So, I wanted to share a little about myself and dive into this bike. I'm 6'1", weigh about 160, and have a motocross background. I have zero mountain biking experience other than 2 summers with a really old cross country bike. This is my third summer riding and first summer with the Giga. I wanted something super capable of steep technical riding that reminded of my dirtbike. I have logged just under 250 miles on this bike all of which has been this summer in Tahoe, I'm still messing around with the suspension and don't think it's fully dialed in yet. That being said, I already love the way it handles and know it will only get better with a few more tweaks. I'll break this down into categories for easy browsing:


*Climbing *- This bike spins remarkably well up hills. My suspension is set a little stiffer to avoid any extra movement on the climbs. I found the climb switch not very useful and have tuned my suspension so that I never use it. The seated position feels very centered in the bike and I feel like I've got a good balance of weight front to rear for tough technical climb sections without having to move around much to get great traction. I've got to keep a vigilant eye out for pedal strikes. Leaning the bike over and pedaling can get tricky in rocky terrain. 

*Composure & Agility - *Composure could be the one word to describe the entire experience of this bike. With a 63.5 degree head tube angle tight turns will feel a little muted. Personally I love that feeling and appreciate a stable platform where your input is required. My XC bike felt hyper sensitive turning and this bike dials that out quite nicely. This means that really tight turns require a little more deliberate line choice. The confidence inspiring nature of this bike is unreal. High speed anything - turns, drops, chunk - this bike doesn't care. You just point it and it asks how much faster you want to go through it. As trails get harder and more technical this bike remains unfazed. Speed is where this bike really shines and shows it's intended purpose. With higher speeds this bike feels incredibly lively and agile reminding you that a change in line choice would be an easy task.

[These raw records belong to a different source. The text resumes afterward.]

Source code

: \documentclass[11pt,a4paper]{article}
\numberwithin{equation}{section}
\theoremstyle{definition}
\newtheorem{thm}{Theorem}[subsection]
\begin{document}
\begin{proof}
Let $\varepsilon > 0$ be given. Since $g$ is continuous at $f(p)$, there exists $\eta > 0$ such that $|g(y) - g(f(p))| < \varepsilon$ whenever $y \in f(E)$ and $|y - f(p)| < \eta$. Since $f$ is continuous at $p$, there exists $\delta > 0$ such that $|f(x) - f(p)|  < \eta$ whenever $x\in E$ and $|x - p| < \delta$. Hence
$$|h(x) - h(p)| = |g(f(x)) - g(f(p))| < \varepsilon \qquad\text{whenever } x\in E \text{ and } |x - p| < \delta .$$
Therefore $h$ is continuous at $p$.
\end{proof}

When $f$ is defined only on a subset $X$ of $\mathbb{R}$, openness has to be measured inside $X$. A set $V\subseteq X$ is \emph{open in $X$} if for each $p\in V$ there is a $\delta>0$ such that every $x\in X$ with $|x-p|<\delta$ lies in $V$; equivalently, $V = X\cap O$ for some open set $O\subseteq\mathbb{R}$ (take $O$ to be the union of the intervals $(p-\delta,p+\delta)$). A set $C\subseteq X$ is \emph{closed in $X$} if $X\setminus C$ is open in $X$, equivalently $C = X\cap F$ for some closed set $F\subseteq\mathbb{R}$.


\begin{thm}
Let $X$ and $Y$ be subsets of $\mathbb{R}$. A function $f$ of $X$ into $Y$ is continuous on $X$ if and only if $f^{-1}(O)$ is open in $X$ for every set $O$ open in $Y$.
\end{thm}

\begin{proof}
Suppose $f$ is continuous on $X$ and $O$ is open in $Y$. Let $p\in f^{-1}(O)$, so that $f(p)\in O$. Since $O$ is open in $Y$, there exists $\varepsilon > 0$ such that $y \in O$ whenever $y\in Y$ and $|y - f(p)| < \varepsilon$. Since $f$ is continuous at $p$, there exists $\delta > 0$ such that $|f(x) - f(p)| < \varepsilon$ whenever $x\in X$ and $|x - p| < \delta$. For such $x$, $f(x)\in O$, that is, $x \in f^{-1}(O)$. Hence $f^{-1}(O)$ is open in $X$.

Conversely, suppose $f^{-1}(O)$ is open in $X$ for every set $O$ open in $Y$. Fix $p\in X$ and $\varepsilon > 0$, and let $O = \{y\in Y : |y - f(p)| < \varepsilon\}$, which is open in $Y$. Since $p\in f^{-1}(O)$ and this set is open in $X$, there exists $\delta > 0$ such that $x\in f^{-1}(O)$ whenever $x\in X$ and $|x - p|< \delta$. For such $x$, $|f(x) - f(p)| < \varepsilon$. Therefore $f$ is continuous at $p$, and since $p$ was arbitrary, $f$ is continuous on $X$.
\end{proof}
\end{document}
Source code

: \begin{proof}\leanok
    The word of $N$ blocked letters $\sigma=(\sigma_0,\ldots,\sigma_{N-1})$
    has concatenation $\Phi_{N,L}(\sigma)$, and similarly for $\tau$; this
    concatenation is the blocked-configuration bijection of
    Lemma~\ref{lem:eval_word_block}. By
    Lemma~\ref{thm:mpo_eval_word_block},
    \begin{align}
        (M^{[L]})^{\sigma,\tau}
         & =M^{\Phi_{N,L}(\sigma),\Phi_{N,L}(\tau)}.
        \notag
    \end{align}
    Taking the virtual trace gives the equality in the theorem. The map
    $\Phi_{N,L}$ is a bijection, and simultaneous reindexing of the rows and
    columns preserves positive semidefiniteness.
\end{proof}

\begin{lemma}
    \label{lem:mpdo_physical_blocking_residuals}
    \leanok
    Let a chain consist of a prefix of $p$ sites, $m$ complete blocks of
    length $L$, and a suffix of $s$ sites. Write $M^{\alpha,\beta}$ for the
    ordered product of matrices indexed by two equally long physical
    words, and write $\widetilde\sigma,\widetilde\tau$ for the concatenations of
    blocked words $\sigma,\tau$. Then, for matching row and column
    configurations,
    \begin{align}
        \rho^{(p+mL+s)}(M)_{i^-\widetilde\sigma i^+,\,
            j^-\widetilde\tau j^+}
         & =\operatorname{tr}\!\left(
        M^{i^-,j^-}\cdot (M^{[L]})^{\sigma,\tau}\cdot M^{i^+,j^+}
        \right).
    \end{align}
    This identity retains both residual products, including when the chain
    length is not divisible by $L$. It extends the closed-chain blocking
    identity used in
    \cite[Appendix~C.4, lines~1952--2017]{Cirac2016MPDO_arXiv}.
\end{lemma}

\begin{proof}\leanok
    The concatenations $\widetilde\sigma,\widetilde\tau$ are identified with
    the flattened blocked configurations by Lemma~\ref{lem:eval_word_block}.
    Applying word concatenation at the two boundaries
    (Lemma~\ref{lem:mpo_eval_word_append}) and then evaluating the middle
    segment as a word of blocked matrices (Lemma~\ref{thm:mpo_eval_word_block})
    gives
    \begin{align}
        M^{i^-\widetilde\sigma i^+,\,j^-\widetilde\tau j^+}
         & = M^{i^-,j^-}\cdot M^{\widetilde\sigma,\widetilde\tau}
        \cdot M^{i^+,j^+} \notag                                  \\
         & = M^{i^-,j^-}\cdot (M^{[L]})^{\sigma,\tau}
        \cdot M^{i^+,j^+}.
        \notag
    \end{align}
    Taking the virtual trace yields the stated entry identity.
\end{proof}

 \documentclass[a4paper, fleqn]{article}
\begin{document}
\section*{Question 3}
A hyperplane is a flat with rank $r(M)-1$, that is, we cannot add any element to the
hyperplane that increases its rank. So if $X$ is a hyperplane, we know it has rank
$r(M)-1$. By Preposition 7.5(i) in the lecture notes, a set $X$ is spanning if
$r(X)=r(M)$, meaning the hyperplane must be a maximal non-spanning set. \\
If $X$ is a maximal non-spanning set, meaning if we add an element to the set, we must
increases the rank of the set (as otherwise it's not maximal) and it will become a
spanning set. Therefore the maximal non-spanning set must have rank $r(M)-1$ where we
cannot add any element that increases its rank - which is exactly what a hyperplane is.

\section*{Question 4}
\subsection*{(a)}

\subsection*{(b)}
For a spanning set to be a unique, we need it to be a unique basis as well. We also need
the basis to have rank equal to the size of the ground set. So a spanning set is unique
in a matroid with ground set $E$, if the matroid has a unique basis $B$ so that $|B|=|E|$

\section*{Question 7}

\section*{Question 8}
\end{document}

*Cornering - *I've been working out how to corner this bike as it's quite different than my XC bike. The steep seat tube angle has me sitting much more upright and the seat is further forward in the frame. I've found using the dropper post is a must. Once I'm descending with the seat dropped, I can lay this bike over quite far and it rails through corners. This bike will carve through a corner with remarkable composure. I'm still working on my cornering technique and this bike demonstrates how much more capable it is than I am. 

*Brakes / Tires -* Came with SLX brakes, 203mm rotors front and rear, and Michelin enduro 2.4 wild tires front and rear. The stock brake lever throw wasn't sensitive enough for me. I modified the SLX brakes to feel more sensitive and after that minor change they are amazing. I never have any issues with brake fade on long descents. I tend to ride rear brake heavy as well(moto habit). The modulation is amazing - set to lock up with the shortest throw possible and the brake feedback is perfect. You can tell exactly hard you can brake before locking them up. For me I ride on a lot of loose over hard-pack. These tires just don't have consistent predictability for my riding areas. I am happier with the rear tire than the front tire. But, they work well enough that I don't want to waste the money on new tires until they are worn out. I am looking forward to that upgrade though.

*Overall Impression -* This is bike a lot heavier than a cross country bike. It will make flat, flowy, mellow trails feel boring. I doubt anyone reading this would ever consider this bike for cross country trails. If you want something that can climb quite well, feel super stable and playful at speed, truck through anything you want, and just tell you to do bad things then this is the bike for you. The way this bike inspires me to ride is really helping with my progression. Speed is the life blood of this bike and it will ask for that every time you set foot on it. The liveliness and confidence inspiring nature of this bike has me hooked. Flat trails have become boring and that's quite okay with me. I have a feeling I'm gonna be riding this bike for years to come.


----------